Thanks Buffy. I think Foucault is partly correct in his analysis but in rejecting enlightenment and humanist values all he affirms is power. That's a problem for ethics (either moral or political) because - like Nietzsche - he is saying there aren't any. Or rather he is saying they are only historically local manifestations of power.

It sounds conservative to be talking about moral values (which both the new left and the new right have rejected as restrictive of individual agency) but it doesn't have to be. A progressive ethics can inform feminism and Marxism - in fact it has to. After all, they are philosophies concerned with social values - with what is right and wrong. Hardly surprising that in spite of their potential differences feminists and Christians can meet on an opposition to sexual objectification, for instance.

It is essential to challenge unjust power relations, but you can only do so intelligibly if you at the same time assert ethical principles. Otherwise you are just working with a very individualist concept of freedom and power that sits uneasily with the ethical demands a social justice movement rightly places on men.

It's a bit like multiculturalism. People as are now saying it has failed. It kind of has, but not because it is impossible for culturally diverse groups to co-exist harmoniously, but that is impossible for them to do do in a system of rampant capitalism and market competition. And I think SOME feminism, despite the noble intentions of its proponents, gets very easily distorted to by that late capitalist concept of individualism.

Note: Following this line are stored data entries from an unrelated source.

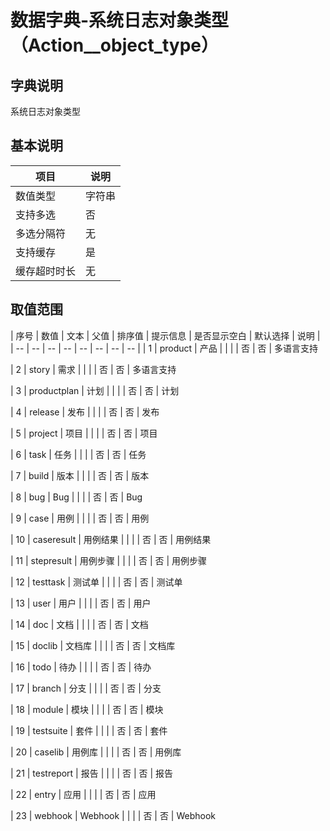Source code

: # 数据字典-系统日志对象类型（Action__object_type）
## 字典说明
系统日志对象类型

## 基本说明
| 项目 | 说明 |
| -- | -- |
| 数值类型 | 字符串 |
| 支持多选 | 否 |
| 多选分隔符 | 无 |
| 支持缓存 | 是 |
| 缓存超时时长 | 无 |

## 取值范围
| 序号 | 数值 | 文本 | 父值 | 排序值 | 提示信息 | 是否显示空白 | 默认选择 | 说明 |
| -- | -- | -- | -- | -- | -- | -- | -- |
| 1 | product | 产品 |  |  |  | 否 | 否 | 多语言支持

| 2 | story | 需求 |  |  |  | 否 | 否 | 多语言支持

| 3 | productplan | 计划 |  |  |  | 否 | 否 | 计划

| 4 | release | 发布 |  |  |  | 否 | 否 | 发布

| 5 | project | 项目 |  |  |  | 否 | 否 | 项目

| 6 | task | 任务 |  |  |  | 否 | 否 | 任务

| 7 | build | 版本 |  |  |  | 否 | 否 | 版本

| 8 | bug | Bug |  |  |  | 否 | 否 | Bug

| 9 | case | 用例 |  |  |  | 否 | 否 | 用例

| 10 | caseresult | 用例结果 |  |  |  | 否 | 否 | 用例结果

| 11 | stepresult | 用例步骤 |  |  |  | 否 | 否 | 用例步骤

| 12 | testtask | 测试单 |  |  |  | 否 | 否 | 测试单

| 13 | user | 用户 |  |  |  | 否 | 否 | 用户

| 14 | doc | 文档 |  |  |  | 否 | 否 | 文档

| 15 | doclib | 文档库 |  |  |  | 否 | 否 | 文档库

| 16 | todo | 待办 |  |  |  | 否 | 否 | 待办

| 17 | branch | 分支 |  |  |  | 否 | 否 | 分支

| 18 | module | 模块 |  |  |  | 否 | 否 | 模块

| 19 | testsuite | 套件 |  |  |  | 否 | 否 | 套件

| 20 | caselib | 用例库 |  |  |  | 否 | 否 | 用例库

| 21 | testreport | 报告 |  |  |  | 否 | 否 | 报告

| 22 | entry | 应用 |  |  |  | 否 | 否 | 应用

| 23 | webhook | Webhook |  |  |  | 否 | 否 | Webhook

You've made some really eloquent points I think. Sorry about the other day - I was totally OTT. Smile

LassWiTheDelicateAir · 23/07/2016 17:59

The fair comparison would be what you yourself thought about your son, in that situation. Wouldn't you have a blend of horror whilst trying to reconcile with your view of him?

I would not , and I appreciate it wasn't Buffy who said this, make the excuse for him that I "wouldn't believe he had deliberately, knowingly caused harm but that he had let all the mythology and misinformation around sex delude him into thinking he wasn't doing anything wrong"

No, I don't think I would reconcile it.

JohnJ80 · 23/07/2016 18:00

Oops...meant: " of freedom and power that sits uneasily with the ethical demands a social justice movement LIKE FEMINISM rightly places on men.